The first whalers reached Honolulu in 1819; they were both British and American ships. The first two American ships were Balaena and Equator, both from Nantucket (Starbuck 1878, 225). Alexander Starbuck, in his overview of American whaling (1878) that drew on the memories of still-living whalers, noted that Captain Joseph Allen, commander of the whaler Maro, “having received word from Captain Winship, of Brighton, Mass…that on a recent voyage from China to the Sandwich islands he had seen large number of sperm whales on that coast” off Japan, sailed there in the fall of 1819, and returned home “in March, 1822, with 2,425 barrels of sperm-oil” (Starbuck 1878, 96). The British whaler Syren, arriving “off the coast of Japan” in April 1820, “fell in with immense numbers of spermaceti whale, which her crew gave chase to with excellent success,” and after a two year, eight month voyage, returned to England with 346 tons of oil (Beale 1839, 150).

The pace picked up as word spread of the new grounds. “After the return of the ‘Syren’ the Japan fishery was speedily established, and remains to this day the principal one; and although it has been so much resorted to by ships of different nations ever since, which have carried off immense quantities of sperm oil, yet such is the boundless space of ocean throughout which it exists, that the whales scarcely appear to be reduced in number” (Beale 1839, 151). “In 1821 six or seven ships were cruising in this vicinity, and the following year, more than thirty visited that field” (Starbuck 1878, 96). The whaler Spermo, on the grounds in 1820–1822, returned to Nantucket in March 1823 with 1,920 barrels oil (Starbuck 1878, 232–233). It was a vast area of ocean, reported by one whaler in 1839 as the “off-shore ground of Japan, from the latitude of 28° to 40°” (Beale 1839, 191).

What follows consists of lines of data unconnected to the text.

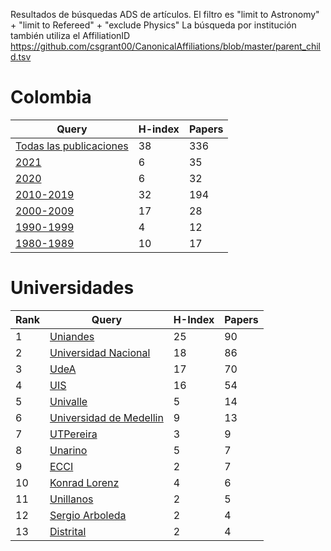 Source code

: Resultados de búsquedas ADS de artículos. El filtro es "limit to Astronomy" + "limit to Refereed" + "exclude Physics" 
La búsqueda por institución también utiliza el AffiliationID https://github.com/csgrant00/CanonicalAffiliations/blob/master/parent_child.tsv

# Colombia

Query | H-index | Papers |
 ---- | ---- | ---- |
 [Todas las publicaciones](https://ui.adsabs.harvard.edu/search/filter_database_fq_database=NOT&filter_database_fq_database=((database%3A%22astronomy%22)%20NOT%20database%3A%22physics%22)&filter_database_fq_database=database%3A%22general%22&filter_property_fq_property=AND&filter_property_fq_property=property%3A%22refereed%22&fq=%7B!type%3Daqp%20v%3D%24fq_database%7D&fq=%7B!type%3Daqp%20v%3D%24fq_property%7D&fq_database=(((database%3A%22astronomy%22)%20NOT%20database%3A%22physics%22)%20NOT%20database%3A%22general%22)&fq_property=(property%3A%22refereed%22)&q=(((aff%3A%22Colombia%22%20AND%20aff%3A%22Universidad%20del%20Valle%22)%20OR%20aff_id%3A%20A03111%20OR%20(aff%3A%22Colombia%22%20AND%20aff%3A%22Universidad%20de%20los%20Andes%22%20AND%20aff%3A%22Bogota%22)%20OR%20aff_id%3AA03106%20OR%20(aff%3A%22Colombia%22%20AND%20aff%3A%22Universidad%20Industrial%20de%20Santander%22)%20OR%20aff_id%3AA03114%20OR%20(aff%3A%22Colombia%22%20AND%20aff%3A%22Universidad%20Nacional%20de%20Colombia%22)%20OR%20aff_id%3AA03115%20OR%20(aff%3A%22Colombia%22%20AND%20aff%3A%22Universidad%20de%20Antioquia%22%20)%20OR%20aff_id%3AA03104%20OR%20(aff%3A%22Colombia%22%20AND%20aff%3A%22Sergio%20Arboleda%22)%20OR%20(aff%3A%22Colombia%22%20AND%20aff%3A%22Universidad%20de%20los%20Llanos%22)%20%20OR%20(aff%3A%22Colombia%22%20AND%20aff%3A%22ECCI%22)%20%20OR%20(aff%3A%22Colombia%22%20AND%20aff%3A%22Konrad%20Lorenz%22)%20OR%20(aff%3A%22Colombia%22%20AND%20aff%3A%22University%20of%20Nari%C3%B1o%22)%20OR%20aff_id%3A%20A03108%20OR%20aff_id%3AA03102%20OR%20aff_id%3AA03103%20%20OR%20aff_id%3AA03104%20OR%20aff_id%3AA03105%20OR%20aff_id%3AA03106%20OR%20aff_id%3AA03107%20OR%20aff_id%3AA03108%20OR%20aff_id%3AA03109%20%20OR%20aff_id%3A%20A03110%20OR%20aff_id%3A%20A03112%20OR%20aff_id%3A%20A03113%20OR%20aff_id%3A%20A03114%20OR%20aff_id%3A%20A03115%20OR%20aff_id%3A%20A03116%20OR%20aff_id%3A%20A03117%20OR%20aff_id%3A%20A03118))&sort=date%20desc%2C%20bibcode%20desc&p_=0)   | 38 | 336 |
[2021](https://ui.adsabs.harvard.edu/search/filter_property_fq_property=AND&filter_property_fq_property=property%3A%22refereed%22&fq=%7B!type%3Daqp%20v%3D%24fq_database%7D&fq=%7B!type%3Daqp%20v%3D%24fq_property%7D&fq_database=(((*%3A*%20NOT%20database%3A%22physics%22))%20AND%20database%3A%22astronomy%22)&fq_property=(property%3A%22refereed%22)&p_=0&q=(((aff%3A%22Colombia%22%20AND%20aff%3A%22Universidad%20del%20Valle%22)%20OR%20aff_id%3A%20A03111%20OR%20(aff%3A%22Colombia%22%20AND%20aff%3A%22Universidad%20de%20los%20Andes%22%20AND%20aff%3A%22Bogota%22)%20OR%20aff_id%3AA03106%20OR%20(aff%3A%22Colombia%22%20AND%20aff%3A%22Universidad%20Industrial%20de%20Santander%22)%20OR%20aff_id%3AA03114%20OR%20(aff%3A%22Colombia%22%20AND%20aff%3A%22Universidad%20Nacional%20de%20Colombia%22)%20OR%20aff_id%3AA03115%20OR%20(aff%3A%22Colombia%22%20AND%20aff%3A%22Universidad%20de%20Antioquia%22%20)%20OR%20aff_id%3AA03104%20OR%20(aff%3A%22Colombia%22%20AND%20aff%3A%22Sergio%20Arboleda%22)%20OR%20(aff%3A%22Colombia%22%20AND%20aff%3A%22Universidad%20de%20los%20Llanos%22)%20%20OR%20(aff%3A%22Colombia%22%20AND%20aff%3A%22ECCI%22)%20%20OR%20(aff%3A%22Colombia%22%20AND%20aff%3A%22Konrad%20Lorenz%22)%20OR%20aff_id%3AA03102%20OR%20aff_id%3AA03103%20%20OR%20aff_id%3AA03104%20OR%20aff_id%3AA03105%20OR%20aff_id%3AA03106%20OR%20aff_id%3AA03107%20OR%20aff_id%3AA03108%20OR%20aff_id%3AA03109%20%20OR%20aff_id%3A%20A03110%20OR%20aff_id%3A%20A03112%20OR%20aff_id%3A%20A03113%20OR%20aff_id%3A%20A03114%20OR%20aff_id%3A%20A03115%20OR%20aff_id%3A%20A03116%20OR%20aff_id%3A%20A03117%20OR%20aff_id%3A%20A03118)%20AND%20year%3A2021-2021)&sort=date%20desc%2C%20bibcode%20desc)   | 6 | 35 |
[2020](https://ui.adsabs.harvard.edu/search/filter_property_fq_property=AND&filter_property_fq_property=property%3A%22refereed%22&fq=%7B!type%3Daqp%20v%3D%24fq_database%7D&fq=%7B!type%3Daqp%20v%3D%24fq_property%7D&fq_database=(((*%3A*%20NOT%20database%3A%22physics%22))%20AND%20database%3A%22astronomy%22)&fq_property=(property%3A%22refereed%22)&q=(((aff%3A%22Colombia%22%20AND%20aff%3A%22Universidad%20del%20Valle%22)%20OR%20aff_id%3A%20A03111%20OR%20(aff%3A%22Colombia%22%20AND%20aff%3A%22Universidad%20de%20los%20Andes%22%20AND%20aff%3A%22Bogota%22)%20OR%20aff_id%3AA03106%20OR%20(aff%3A%22Colombia%22%20AND%20aff%3A%22Universidad%20Industrial%20de%20Santander%22)%20OR%20aff_id%3AA03114%20OR%20(aff%3A%22Colombia%22%20AND%20aff%3A%22Universidad%20Nacional%20de%20Colombia%22)%20OR%20aff_id%3AA03115%20OR%20(aff%3A%22Colombia%22%20AND%20aff%3A%22Universidad%20de%20Antioquia%22%20)%20OR%20aff_id%3AA03104%20OR%20(aff%3A%22Colombia%22%20AND%20aff%3A%22Sergio%20Arboleda%22)%20OR%20(aff%3A%22Colombia%22%20AND%20aff%3A%22Universidad%20de%20los%20Llanos%22)%20%20OR%20(aff%3A%22Colombia%22%20AND%20aff%3A%22ECCI%22)%20%20OR%20(aff%3A%22Colombia%22%20AND%20aff%3A%22Konrad%20Lorenz%22)%20OR%20aff_id%3AA03102%20OR%20aff_id%3AA03103%20%20OR%20aff_id%3AA03104%20OR%20aff_id%3AA03105%20OR%20aff_id%3AA03106%20OR%20aff_id%3AA03107%20OR%20aff_id%3AA03108%20OR%20aff_id%3AA03109%20%20OR%20aff_id%3A%20A03110%20OR%20aff_id%3A%20A03112%20OR%20aff_id%3A%20A03113%20OR%20aff_id%3A%20A03114%20OR%20aff_id%3A%20A03115%20OR%20aff_id%3A%20A03116%20OR%20aff_id%3A%20A03117%20OR%20aff_id%3A%20A03118)%20AND%20year%3A2020-2020)&sort=date%20desc%2C%20bibcode%20desc&p_=0)  | 6 | 32 |
[2010-2019](https://ui.adsabs.harvard.edu/search/filter_property_fq_property=AND&filter_property_fq_property=property%3A%22refereed%22&fq=%7B!type%3Daqp%20v%3D%24fq_database%7D&fq=%7B!type%3Daqp%20v%3D%24fq_property%7D&fq_database=(((*%3A*%20NOT%20database%3A%22physics%22))%20AND%20database%3A%22astronomy%22)&fq_property=(property%3A%22refereed%22)&q=(((aff%3A%22Colombia%22%20AND%20aff%3A%22Universidad%20del%20Valle%22)%20OR%20aff_id%3A%20A03111%20OR%20(aff%3A%22Colombia%22%20AND%20aff%3A%22Universidad%20de%20los%20Andes%22%20AND%20aff%3A%22Bogota%22)%20OR%20aff_id%3AA03106%20OR%20(aff%3A%22Colombia%22%20AND%20aff%3A%22Universidad%20Industrial%20de%20Santander%22)%20OR%20aff_id%3AA03114%20OR%20(aff%3A%22Colombia%22%20AND%20aff%3A%22Universidad%20Nacional%20de%20Colombia%22)%20OR%20aff_id%3AA03115%20OR%20(aff%3A%22Colombia%22%20AND%20aff%3A%22Universidad%20de%20Antioquia%22%20)%20OR%20aff_id%3AA03104%20OR%20(aff%3A%22Colombia%22%20AND%20aff%3A%22Sergio%20Arboleda%22)%20OR%20(aff%3A%22Colombia%22%20AND%20aff%3A%22Universidad%20de%20los%20Llanos%22)%20%20OR%20(aff%3A%22Colombia%22%20AND%20aff%3A%22ECCI%22)%20%20OR%20(aff%3A%22Colombia%22%20AND%20aff%3A%22Konrad%20Lorenz%22)%20OR%20aff_id%3AA03102%20OR%20aff_id%3AA03103%20%20OR%20aff_id%3AA03104%20OR%20aff_id%3AA03105%20OR%20aff_id%3AA03106%20OR%20aff_id%3AA03107%20OR%20aff_id%3AA03108%20OR%20aff_id%3AA03109%20%20OR%20aff_id%3A%20A03110%20OR%20aff_id%3A%20A03112%20OR%20aff_id%3A%20A03113%20OR%20aff_id%3A%20A03114%20OR%20aff_id%3A%20A03115%20OR%20aff_id%3A%20A03116%20OR%20aff_id%3A%20A03117%20OR%20aff_id%3A%20A03118)%20AND%20year%3A2010-2019)&sort=date%20desc%2C%20bibcode%20desc&p_=0)  | 32 | 194 |
[2000-2009](https://ui.adsabs.harvard.edu/search/filter_property_fq_property=AND&filter_property_fq_property=property%3A%22refereed%22&fq=%7B!type%3Daqp%20v%3D%24fq_database%7D&fq=%7B!type%3Daqp%20v%3D%24fq_property%7D&fq_database=(((*%3A*%20NOT%20database%3A%22physics%22))%20AND%20database%3A%22astronomy%22)&fq_property=(property%3A%22refereed%22)&q=(((aff%3A%22Colombia%22%20AND%20aff%3A%22Universidad%20del%20Valle%22)%20OR%20aff_id%3A%20A03111%20OR%20(aff%3A%22Colombia%22%20AND%20aff%3A%22Universidad%20de%20los%20Andes%22%20AND%20aff%3A%22Bogota%22)%20OR%20aff_id%3AA03106%20OR%20(aff%3A%22Colombia%22%20AND%20aff%3A%22Universidad%20Industrial%20de%20Santander%22)%20OR%20aff_id%3AA03114%20OR%20(aff%3A%22Colombia%22%20AND%20aff%3A%22Universidad%20Nacional%20de%20Colombia%22)%20OR%20aff_id%3AA03115%20OR%20(aff%3A%22Colombia%22%20AND%20aff%3A%22Universidad%20de%20Antioquia%22%20)%20OR%20aff_id%3AA03104%20OR%20(aff%3A%22Colombia%22%20AND%20aff%3A%22Sergio%20Arboleda%22)%20OR%20(aff%3A%22Colombia%22%20AND%20aff%3A%22Universidad%20de%20los%20Llanos%22)%20%20OR%20(aff%3A%22Colombia%22%20AND%20aff%3A%22ECCI%22)%20%20OR%20(aff%3A%22Colombia%22%20AND%20aff%3A%22Konrad%20Lorenz%22)%20OR%20aff_id%3AA03102%20OR%20aff_id%3AA03103%20%20OR%20aff_id%3AA03104%20OR%20aff_id%3AA03105%20OR%20aff_id%3AA03106%20OR%20aff_id%3AA03107%20OR%20aff_id%3AA03108%20OR%20aff_id%3AA03109%20%20OR%20aff_id%3A%20A03110%20OR%20aff_id%3A%20A03112%20OR%20aff_id%3A%20A03113%20OR%20aff_id%3A%20A03114%20OR%20aff_id%3A%20A03115%20OR%20aff_id%3A%20A03116%20OR%20aff_id%3A%20A03117%20OR%20aff_id%3A%20A03118)%20AND%20year%3A2000-2009)&sort=date%20desc%2C%20bibcode%20desc&p_=0)  | 17| 28 |
[1990-1999](https://ui.adsabs.harvard.edu/search/filter_property_fq_property=AND&filter_property_fq_property=property%3A%22refereed%22&fq=%7B!type%3Daqp%20v%3D%24fq_database%7D&fq=%7B!type%3Daqp%20v%3D%24fq_property%7D&fq_database=(((*%3A*%20NOT%20database%3A%22physics%22))%20AND%20database%3A%22astronomy%22)&fq_property=(property%3A%22refereed%22)&q=(((aff%3A%22Colombia%22%20AND%20aff%3A%22Universidad%20del%20Valle%22)%20OR%20aff_id%3A%20A03111%20OR%20(aff%3A%22Colombia%22%20AND%20aff%3A%22Universidad%20de%20los%20Andes%22%20AND%20aff%3A%22Bogota%22)%20OR%20aff_id%3AA03106%20OR%20(aff%3A%22Colombia%22%20AND%20aff%3A%22Universidad%20Industrial%20de%20Santander%22)%20OR%20aff_id%3AA03114%20OR%20(aff%3A%22Colombia%22%20AND%20aff%3A%22Universidad%20Nacional%20de%20Colombia%22)%20OR%20aff_id%3AA03115%20OR%20(aff%3A%22Colombia%22%20AND%20aff%3A%22Universidad%20de%20Antioquia%22%20)%20OR%20aff_id%3AA03104%20OR%20(aff%3A%22Colombia%22%20AND%20aff%3A%22Sergio%20Arboleda%22)%20OR%20(aff%3A%22Colombia%22%20AND%20aff%3A%22Universidad%20de%20los%20Llanos%22)%20%20OR%20(aff%3A%22Colombia%22%20AND%20aff%3A%22ECCI%22)%20%20OR%20(aff%3A%22Colombia%22%20AND%20aff%3A%22Konrad%20Lorenz%22)%20OR%20aff_id%3AA03102%20OR%20aff_id%3AA03103%20%20OR%20aff_id%3AA03104%20OR%20aff_id%3AA03105%20OR%20aff_id%3AA03106%20OR%20aff_id%3AA03107%20OR%20aff_id%3AA03108%20OR%20aff_id%3AA03109%20%20OR%20aff_id%3A%20A03110%20OR%20aff_id%3A%20A03112%20OR%20aff_id%3A%20A03113%20OR%20aff_id%3A%20A03114%20OR%20aff_id%3A%20A03115%20OR%20aff_id%3A%20A03116%20OR%20aff_id%3A%20A03117%20OR%20aff_id%3A%20A03118)%20AND%20year%3A1990-1999)&sort=date%20desc%2C%20bibcode%20desc&p_=0)  | 4 | 12 |
[1980-1989](https://ui.adsabs.harvard.edu/search/filter_property_fq_property=AND&filter_property_fq_property=property%3A%22refereed%22&fq=%7B!type%3Daqp%20v%3D%24fq_database%7D&fq=%7B!type%3Daqp%20v%3D%24fq_property%7D&fq_database=(((*%3A*%20NOT%20database%3A%22physics%22))%20AND%20database%3A%22astronomy%22)&fq_property=(property%3A%22refereed%22)&q=(((aff%3A%22Colombia%22%20AND%20aff%3A%22Universidad%20del%20Valle%22)%20OR%20aff_id%3A%20A03111%20OR%20(aff%3A%22Colombia%22%20AND%20aff%3A%22Universidad%20de%20los%20Andes%22%20AND%20aff%3A%22Bogota%22)%20OR%20aff_id%3AA03106%20OR%20(aff%3A%22Colombia%22%20AND%20aff%3A%22Universidad%20Industrial%20de%20Santander%22)%20OR%20aff_id%3AA03114%20OR%20(aff%3A%22Colombia%22%20AND%20aff%3A%22Universidad%20Nacional%20de%20Colombia%22)%20OR%20aff_id%3AA03115%20OR%20(aff%3A%22Colombia%22%20AND%20aff%3A%22Universidad%20de%20Antioquia%22%20)%20OR%20aff_id%3AA03104%20OR%20(aff%3A%22Colombia%22%20AND%20aff%3A%22Sergio%20Arboleda%22)%20OR%20(aff%3A%22Colombia%22%20AND%20aff%3A%22Universidad%20de%20los%20Llanos%22)%20%20OR%20(aff%3A%22Colombia%22%20AND%20aff%3A%22ECCI%22)%20%20OR%20(aff%3A%22Colombia%22%20AND%20aff%3A%22Konrad%20Lorenz%22)%20OR%20aff_id%3AA03102%20OR%20aff_id%3AA03103%20%20OR%20aff_id%3AA03104%20OR%20aff_id%3AA03105%20OR%20aff_id%3AA03106%20OR%20aff_id%3AA03107%20OR%20aff_id%3AA03108%20OR%20aff_id%3AA03109%20%20OR%20aff_id%3A%20A03110%20OR%20aff_id%3A%20A03112%20OR%20aff_id%3A%20A03113%20OR%20aff_id%3A%20A03114%20OR%20aff_id%3A%20A03115%20OR%20aff_id%3A%20A03116%20OR%20aff_id%3A%20A03117%20OR%20aff_id%3A%20A03118)%20AND%20year%3A1980-1989)&sort=date%20desc%2C%20bibcode%20desc&p_=0)  | 10 | 17 |

# Universidades

Rank | Query | H-Index | Papers |
---- | ---- | ---- | ---- |
1 | [Uniandes](https://ui.adsabs.harvard.edu/search/filter_property_fq_property=AND&filter_property_fq_property=property%3A%22refereed%22&fq=%7B!type%3Daqp%20v%3D%24fq_database%7D&fq=%7B!type%3Daqp%20v%3D%24fq_property%7D&fq_database=(((*%3A*%20NOT%20database%3A%22physics%22))%20AND%20database%3A%22astronomy%22)&fq_property=(property%3A%22refereed%22)&q=(aff%3A%22Colombia%22%20AND%20aff%3A%22Universidad%20de%20los%20Andes%22%20AND%20aff%3A%22Bogota%22)%20OR%20aff_id%3AA03106&sort=date%20desc%2C%20bibcode%20desc&p_=0)  | 25 | 90 |
2 | [Universidad Nacional](https://ui.adsabs.harvard.edu/search/filter_property_fq_property=AND&filter_property_fq_property=property%3A%22refereed%22&fq=%7B!type%3Daqp%20v%3D%24fq_database%7D&fq=%7B!type%3Daqp%20v%3D%24fq_property%7D&fq_database=(((*%3A*%20NOT%20database%3A%22physics%22))%20AND%20database%3A%22astronomy%22)&fq_property=(property%3A%22refereed%22)&q=(aff%3A%22Colombia%22%20AND%20aff%3A%22Universidad%20Nacional%20de%20Colombia%22)%20OR%20aff_id%3AA03115&sort=date%20desc%2C%20bibcode%20desc&p_=0)  |18 | 86 |
3 | [UdeA](https://ui.adsabs.harvard.edu/search/filter_property_fq_property=AND&filter_property_fq_property=property%3A%22refereed%22&fq=%7B!type%3Daqp%20v%3D%24fq_database%7D&fq=%7B!type%3Daqp%20v%3D%24fq_property%7D&fq_database=((database%3A%22astronomy%22)%20NOT%20database%3A%22physics%22%20NOT%20database%3A%22general%22)&fq_property=(property%3A%22refereed%22)&q=(aff%3A%22Colombia%22%20AND%20aff%3A%22Universidad%20de%20Antioquia%22%20)%20OR%20aff_id%3AA03104%09&sort=date%20desc%2C%20bibcode%20desc&p_=0) | 17| 70 |
4 | [UIS](https://ui.adsabs.harvard.edu/search/filter_property_fq_property=AND&filter_property_fq_property=property%3A%22refereed%22&fq=%7B!type%3Daqp%20v%3D%24fq_database%7D&fq=%7B!type%3Daqp%20v%3D%24fq_property%7D&fq_database=((database%3A%22astronomy%22)%20NOT%20database%3A%22physics%22%20NOT%20database%3A%22general%22)&fq_property=(property%3A%22refereed%22)&q=(aff%3A%22Colombia%22%20AND%20aff%3A%22Universidad%20Industrial%20de%20Santander%22)%20OR%20aff_id%3AA03114&sort=date%20desc%2C%20bibcode%20desc&p_=0)| 16 | 54 |
5 | [Univalle](https://ui.adsabs.harvard.edu/search/filter_property_fq_property=AND&filter_property_fq_property=property%3A%22refereed%22&fq=%7B!type%3Daqp%20v%3D%24fq_database%7D&fq=%7B!type%3Daqp%20v%3D%24fq_property%7D&fq_database=((database%3A%22astronomy%22)%20NOT%20database%3A%22physics%22%20NOT%20database%3A%22general%22)&fq_property=(property%3A%22refereed%22)&q=(aff%3A%22Colombia%22%20AND%20aff%3A%22Universidad%20del%20Valle%22)%20OR%20aff_id%3A%20A03111&sort=date%20desc%2C%20bibcode%20desc&p_=0)| 5 | 14 |
6 | [Universidad de Medellin](https://ui.adsabs.harvard.edu/search/filter_property_fq_property=NOT&filter_property_fq_property=*%3A*&filter_property_fq_property=property%3A%22notrefereed%22&fq=%7B!type%3Daqp%20v%3D%24fq_database%7D&fq=%7B!type%3Daqp%20v%3D%24fq_property%7D&fq_database=(*%3A*%20NOT%20database%3A%22physics%22%20NOT%20database%3A%22general%22)&fq_property=(*%3A*%20NOT%20property%3A%22notrefereed%22)&q=(aff%3A%22Colombia%22%20AND%20aff%3A%22Universidad%20de%20Medellin%22)%20&sort=date%20desc%2C%20bibcode%20desc&p_=0)| 9 | 13 |
7 | [UTPereira](https://ui.adsabs.harvard.edu/search/filter_property_fq_property=NOT&filter_property_fq_property=*%3A*&filter_property_fq_property=property%3A%22notrefereed%22&fq=%7B!type%3Daqp%20v%3D%24fq_database%7D&fq=%7B!type%3Daqp%20v%3D%24fq_property%7D&fq_database=((database%3A%22astronomy%22)%20NOT%20database%3A%22physics%22%20NOT%20database%3A%22general%22)&fq_property=(*%3A*%20NOT%20property%3A%22notrefereed%22)&q=(aff%3A%22Colombia%22%20AND%20aff%3A%22Universidad%20Tecnol%C3%B3gica%20de%20Pereira%22)%20OR%20aff_id%3A%20A03118%09&sort=date%20desc%2C%20bibcode%20desc&p_=0)| 3 | 9 |
8 | [Unarino](https://ui.adsabs.harvard.edu/search/filter_property_fq_property=NOT&filter_property_fq_property=*%3A*&filter_property_fq_property=property%3A%22notrefereed%22&fq=%7B!type%3Daqp%20v%3D%24fq_database%7D&fq=%7B!type%3Daqp%20v%3D%24fq_property%7D&fq_database=((database%3A%22astronomy%22)%20NOT%20database%3A%22physics%22%20NOT%20database%3A%22general%22)&fq_property=(*%3A*%20NOT%20property%3A%22notrefereed%22)&q=(aff%3A%22Colombia%22%20AND%20aff%3A%22University%20of%20Nari%C3%B1o%22)%20OR%20aff_id%3A%20A03108&sort=date%20desc%2C%20bibcode%20desc&p_=0) | 5 | 7 |
9 | [ECCI](https://ui.adsabs.harvard.edu/search/filter_property_fq_property=NOT&filter_property_fq_property=*%3A*&filter_property_fq_property=property%3A%22notrefereed%22&fq=%7B!type%3Daqp%20v%3D%24fq_database%7D&fq=%7B!type%3Daqp%20v%3D%24fq_property%7D&fq_database=((database%3A%22astronomy%22)%20NOT%20database%3A%22physics%22%20NOT%20database%3A%22general%22)&fq_property=(*%3A*%20NOT%20property%3A%22notrefereed%22)&q=(aff%3A%22Colombia%22%20AND%20aff%3A%22ECCI%22)%20&sort=date%20desc%2C%20bibcode%20desc&p_=0)| 2 | 7 |
10 | [Konrad Lorenz](https://ui.adsabs.harvard.edu/search/filter_property_fq_property=NOT&filter_property_fq_property=*%3A*&filter_property_fq_property=property%3A%22notrefereed%22&fq=%7B!type%3Daqp%20v%3D%24fq_database%7D&fq=%7B!type%3Daqp%20v%3D%24fq_property%7D&fq_database=((database%3A%22astronomy%22)%20NOT%20database%3A%22physics%22%20NOT%20database%3A%22general%22)&fq_property=(*%3A*%20NOT%20property%3A%22notrefereed%22)&q=aff%3A%22Colombia%22%20AND%20aff%3A%22Konrad%20Lorenz%22&sort=date%20desc%2C%20bibcode%20desc&p_=0)| 4 | 6 |
11 | [Unillanos](https://ui.adsabs.harvard.edu/search/filter_property_fq_property=AND&filter_property_fq_property=property%3A%22refereed%22&fq=%7B!type%3Daqp%20v%3D%24fq_database%7D&fq=%7B!type%3Daqp%20v%3D%24fq_property%7D&fq_database=((database%3A%22astronomy%22)%20NOT%20database%3A%22physics%22%20NOT%20database%3A%22general%22)&fq_property=(property%3A%22refereed%22)&q=(aff%3A%22Colombia%22%20AND%20aff%3A%22Universidad%20de%20los%20Llanos%22)%20&sort=date%20desc%2C%20bibcode%20desc&p_=0)| 2 | 5 | 
12 | [Sergio Arboleda](https://ui.adsabs.harvard.edu/search/filter_property_fq_property=AND&filter_property_fq_property=property%3A%22refereed%22&fq=%7B!type%3Daqp%20v%3D%24fq_database%7D&fq=%7B!type%3Daqp%20v%3D%24fq_property%7D&fq_database=((database%3A%22astronomy%22)%20NOT%20database%3A%22physics%22)&fq_property=(property%3A%22refereed%22)&q=(aff%3A%22Colombia%22%20AND%20aff%3A%22Sergio%20Arboleda%22)%20&sort=date%20desc%2C%20bibcode%20desc&p_=0)| 2 | 4 |
13 | [Distrital](https://ui.adsabs.harvard.edu/search/filter_property_fq_property=NOT&filter_property_fq_property=*%3A*&filter_property_fq_property=property%3A%22notrefereed%22&fq=%7B!type%3Daqp%20v%3D%24fq_database%7D&fq=%7B!type%3Daqp%20v%3D%24fq_property%7D&fq_database=((database%3A%22astronomy%22)%20NOT%20database%3A%22physics%22%20NOT%20database%3A%22general%22)&fq_property=(*%3A*%20NOT%20property%3A%22notrefereed%22)&q=aff%3A%22Colombia%22%20AND%20aff%3A%22Universidad%20Distrital%22&sort=date%20desc%2C%20bibcode%20desc&p_=0)| 2 | 4 |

From there, whalers spread out and to the north, and “in 1843, the first bow-head whales taken in the North Pacific were captured off the coast of Kamchatka by the ships Hercules, Captain Ricketson, and Janus, Captain Turner, both of New Bedford…In 1848, Captain Royce [Thomas Welcome Roys], in the bark Superior, of Sag Harbor, passed through Behring’s Straits, and performed a good season’s work” (Starbuck 1878, 98). Whaling persisted in the region for the next few decades; a chart of “the number of United States vessels in the North Pacific whaling fleet” from 1841 to 1867 documents a growth from an 1840s lull that came with the opening of the whale fishery north of the Bering Strait and in time into the Arctic, but tapering off with the Civil War (Fig. 13).

Fig. 13
figure 13

The whaler Charles W. Morgan in the nineteenth century, possibly in the Pacific (San Francisco Maritime National Historical Park)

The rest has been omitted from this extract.